• _Dataset extract_
+===+

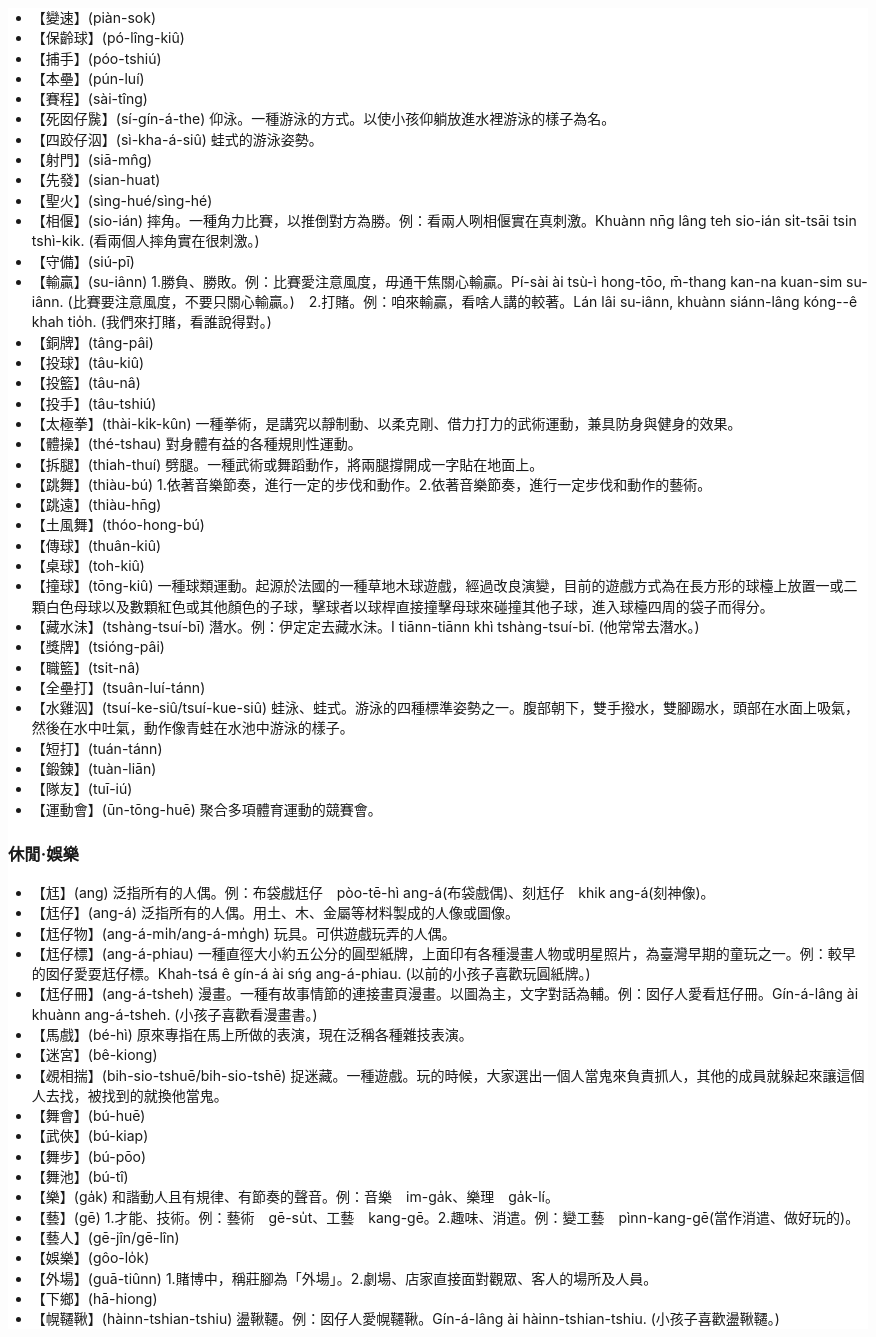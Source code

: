 * 【變速】(piàn-sok) 
* 【保齡球】(pó-lîng-kiû) 
* 【捕手】(póo-tshiú) 
* 【本壘】(pún-luí) 
* 【賽程】(sài-tîng) 
* 【死囡仔䖙】(sí-gín-á-the) 仰泳。一種游泳的方式。以使小孩仰躺放進水裡游泳的樣子為名。
* 【四跤仔泅】(sì-kha-á-siû) 蛙式的游泳姿勢。
* 【射門】(siā-mn̂g) 
* 【先發】(sian-huat) 
* 【聖火】(sìng-hué/sìng-hé) 
* 【相偃】(sio-ián) 摔角。一種角力比賽，以推倒對方為勝。例：看兩人咧相偃實在真刺激。Khuànn nn̄g lâng teh sio-ián si̍t-tsāi tsin tshì-kik. (看兩個人摔角實在很刺激。)　
* 【守備】(siú-pī) 
* 【輸贏】(su-iânn) 1.勝負、勝敗。例：比賽愛注意風度，毋通干焦關心輸贏。Pí-sài ài tsù-ì hong-tōo, m̄-thang kan-na kuan-sim su-iânn. (比賽要注意風度，不要只關心輸贏。)　2.打賭。例：咱來輸贏，看啥人講的較著。Lán lâi su-iânn, khuànn siánn-lâng kóng--ê khah tio̍h. (我們來打賭，看誰說得對。)　
* 【銅牌】(tâng-pâi) 
* 【投球】(tâu-kiû) 
* 【投籃】(tâu-nâ) 
* 【投手】(tâu-tshiú) 
* 【太極拳】(thài-ki̍k-kûn) 一種拳術，是講究以靜制動、以柔克剛、借力打力的武術運動，兼具防身與健身的效果。
* 【體操】(thé-tshau) 對身體有益的各種規則性運動。
* 【拆腿】(thiah-thuí) 劈腿。一種武術或舞蹈動作，將兩腿撐開成一字貼在地面上。
* 【跳舞】(thiàu-bú) 1.依著音樂節奏，進行一定的步伐和動作。2.依著音樂節奏，進行一定步伐和動作的藝術。
* 【跳遠】(thiàu-hn̄g) 
* 【土風舞】(thóo-hong-bú) 
* 【傳球】(thuân-kiû) 
* 【桌球】(toh-kiû) 
* 【撞球】(tōng-kiû) 一種球類運動。起源於法國的一種草地木球遊戲，經過改良演變，目前的遊戲方式為在長方形的球檯上放置一或二顆白色母球以及數顆紅色或其他顏色的子球，擊球者以球桿直接撞擊母球來碰撞其他子球，進入球檯四周的袋子而得分。
* 【藏水沬】(tshàng-tsuí-bī) 潛水。例：伊定定去藏水沬。I tiānn-tiānn khì tshàng-tsuí-bī. (他常常去潛水。)　
* 【獎牌】(tsióng-pâi) 
* 【職籃】(tsit-nâ) 
* 【全壘打】(tsuân-luí-tánn) 
* 【水雞泅】(tsuí-ke-siû/tsuí-kue-siû) 蛙泳、蛙式。游泳的四種標準姿勢之一。腹部朝下，雙手撥水，雙腳踢水，頭部在水面上吸氣，然後在水中吐氣，動作像青蛙在水池中游泳的樣子。
* 【短打】(tuán-tánn) 
* 【鍛鍊】(tuàn-liān) 
* 【隊友】(tuī-iú) 
* 【運動會】(ūn-tōng-huē) 聚合多項體育運動的競賽會。

### 休閒·娛樂

* 【尪】(ang) 泛指所有的人偶。例：布袋戲尪仔　pòo-tē-hì ang-á(布袋戲偶)、刻尪仔　khik ang-á(刻神像)。
* 【尪仔】(ang-á) 泛指所有的人偶。用土、木、金屬等材料製成的人像或圖像。
* 【尪仔物】(ang-á-mi̍h/ang-á-mn̍gh) 玩具。可供遊戲玩弄的人偶。
* 【尪仔標】(ang-á-phiau) 一種直徑大小約五公分的圓型紙牌，上面印有各種漫畫人物或明星照片，為臺灣早期的童玩之一。例：較早的囡仔愛耍尪仔標。Khah-tsá ê gín-á ài sńg ang-á-phiau. (以前的小孩子喜歡玩圓紙牌。)　
* 【尪仔冊】(ang-á-tsheh) 漫畫。一種有故事情節的連接畫頁漫畫。以圖為主，文字對話為輔。例：囡仔人愛看尪仔冊。Gín-á-lâng ài khuànn ang-á-tsheh. (小孩子喜歡看漫畫書。)　
* 【馬戲】(bé-hì) 原來專指在馬上所做的表演，現在泛稱各種雜技表演。
* 【迷宮】(bê-kiong) 
* 【覕相揣】(bih-sio-tshuē/bih-sio-tshē) 捉迷藏。一種遊戲。玩的時候，大家選出一個人當鬼來負責抓人，其他的成員就躲起來讓這個人去找，被找到的就換他當鬼。
* 【舞會】(bú-huē) 
* 【武俠】(bú-kiap) 
* 【舞步】(bú-pōo) 
* 【舞池】(bú-tî) 
* 【樂】(ga̍k) 和諧動人且有規律、有節奏的聲音。例：音樂　im-ga̍k、樂理　ga̍k-lí。
* 【藝】(gē) 1.才能、技術。例：藝術　gē-su̍t、工藝　kang-gē。2.趣味、消遣。例：變工藝　pìnn-kang-gē(當作消遣、做好玩的)。
* 【藝人】(gē-jîn/gē-lîn) 
* 【娛樂】(gôo-lo̍k) 
* 【外場】(guā-tiûnn) 1.賭博中，稱莊腳為「外場」。2.劇場、店家直接面對觀眾、客人的場所及人員。
* 【下鄉】(hā-hiong) 
* 【幌韆鞦】(hàinn-tshian-tshiu) 盪鞦韆。例：囡仔人愛幌韆鞦。Gín-á-lâng ài hàinn-tshian-tshiu. (小孩子喜歡盪鞦韆。)　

+===+

Transcribe the material above in full. No picture is to be copied.

Source code

: * 【變速】(piàn-sok) 
* 【保齡球】(pó-lîng-kiû) 
* 【捕手】(póo-tshiú) 
* 【本壘】(pún-luí) 
* 【賽程】(sài-tîng) 
* 【死囡仔䖙】(sí-gín-á-the) 仰泳。一種游泳的方式。以使小孩仰躺放進水裡游泳的樣子為名。
* 【四跤仔泅】(sì-kha-á-siû) 蛙式的游泳姿勢。
* 【射門】(siā-mn̂g) 
* 【先發】(sian-huat) 
* 【聖火】(sìng-hué/sìng-hé) 
* 【相偃】(sio-ián) 摔角。一種角力比賽，以推倒對方為勝。例：看兩人咧相偃實在真刺激。Khuànn nn̄g lâng teh sio-ián si̍t-tsāi tsin tshì-kik. (看兩個人摔角實在很刺激。)　
* 【守備】(siú-pī) 
* 【輸贏】(su-iânn) 1.勝負、勝敗。例：比賽愛注意風度，毋通干焦關心輸贏。Pí-sài ài tsù-ì hong-tōo, m̄-thang kan-na kuan-sim su-iânn. (比賽要注意風度，不要只關心輸贏。)　2.打賭。例：咱來輸贏，看啥人講的較著。Lán lâi su-iânn, khuànn siánn-lâng kóng--ê khah tio̍h. (我們來打賭，看誰說得對。)　
* 【銅牌】(tâng-pâi) 
* 【投球】(tâu-kiû) 
* 【投籃】(tâu-nâ) 
* 【投手】(tâu-tshiú) 
* 【太極拳】(thài-ki̍k-kûn) 一種拳術，是講究以靜制動、以柔克剛、借力打力的武術運動，兼具防身與健身的效果。
* 【體操】(thé-tshau) 對身體有益的各種規則性運動。
* 【拆腿】(thiah-thuí) 劈腿。一種武術或舞蹈動作，將兩腿撐開成一字貼在地面上。
* 【跳舞】(thiàu-bú) 1.依著音樂節奏，進行一定的步伐和動作。2.依著音樂節奏，進行一定步伐和動作的藝術。
* 【跳遠】(thiàu-hn̄g) 
* 【土風舞】(thóo-hong-bú) 
* 【傳球】(thuân-kiû) 
* 【桌球】(toh-kiû) 
* 【撞球】(tōng-kiû) 一種球類運動。起源於法國的一種草地木球遊戲，經過改良演變，目前的遊戲方式為在長方形的球檯上放置一或二顆白色母球以及數顆紅色或其他顏色的子球，擊球者以球桿直接撞擊母球來碰撞其他子球，進入球檯四周的袋子而得分。
* 【藏水沬】(tshàng-tsuí-bī) 潛水。例：伊定定去藏水沬。I tiānn-tiānn khì tshàng-tsuí-bī. (他常常去潛水。)　
* 【獎牌】(tsióng-pâi) 
* 【職籃】(tsit-nâ) 
* 【全壘打】(tsuân-luí-tánn) 
* 【水雞泅】(tsuí-ke-siû/tsuí-kue-siû) 蛙泳、蛙式。游泳的四種標準姿勢之一。腹部朝下，雙手撥水，雙腳踢水，頭部在水面上吸氣，然後在水中吐氣，動作像青蛙在水池中游泳的樣子。
* 【短打】(tuán-tánn) 
* 【鍛鍊】(tuàn-liān) 
* 【隊友】(tuī-iú) 
* 【運動會】(ūn-tōng-huē) 聚合多項體育運動的競賽會。

### 休閒·娛樂

* 【尪】(ang) 泛指所有的人偶。例：布袋戲尪仔　pòo-tē-hì ang-á(布袋戲偶)、刻尪仔　khik ang-á(刻神像)。
* 【尪仔】(ang-á) 泛指所有的人偶。用土、木、金屬等材料製成的人像或圖像。
* 【尪仔物】(ang-á-mi̍h/ang-á-mn̍gh) 玩具。可供遊戲玩弄的人偶。
* 【尪仔標】(ang-á-phiau) 一種直徑大小約五公分的圓型紙牌，上面印有各種漫畫人物或明星照片，為臺灣早期的童玩之一。例：較早的囡仔愛耍尪仔標。Khah-tsá ê gín-á ài sńg ang-á-phiau. (以前的小孩子喜歡玩圓紙牌。)　
* 【尪仔冊】(ang-á-tsheh) 漫畫。一種有故事情節的連接畫頁漫畫。以圖為主，文字對話為輔。例：囡仔人愛看尪仔冊。Gín-á-lâng ài khuànn ang-á-tsheh. (小孩子喜歡看漫畫書。)　
* 【馬戲】(bé-hì) 原來專指在馬上所做的表演，現在泛稱各種雜技表演。
* 【迷宮】(bê-kiong) 
* 【覕相揣】(bih-sio-tshuē/bih-sio-tshē) 捉迷藏。一種遊戲。玩的時候，大家選出一個人當鬼來負責抓人，其他的成員就躲起來讓這個人去找，被找到的就換他當鬼。
* 【舞會】(bú-huē) 
* 【武俠】(bú-kiap) 
* 【舞步】(bú-pōo) 
* 【舞池】(bú-tî) 
* 【樂】(ga̍k) 和諧動人且有規律、有節奏的聲音。例：音樂　im-ga̍k、樂理　ga̍k-lí。
* 【藝】(gē) 1.才能、技術。例：藝術　gē-su̍t、工藝　kang-gē。2.趣味、消遣。例：變工藝　pìnn-kang-gē(當作消遣、做好玩的)。
* 【藝人】(gē-jîn/gē-lîn) 
* 【娛樂】(gôo-lo̍k) 
* 【外場】(guā-tiûnn) 1.賭博中，稱莊腳為「外場」。2.劇場、店家直接面對觀眾、客人的場所及人員。
* 【下鄉】(hā-hiong) 
* 【幌韆鞦】(hàinn-tshian-tshiu) 盪鞦韆。例：囡仔人愛幌韆鞦。Gín-á-lâng ài hàinn-tshian-tshiu. (小孩子喜歡盪鞦韆。)　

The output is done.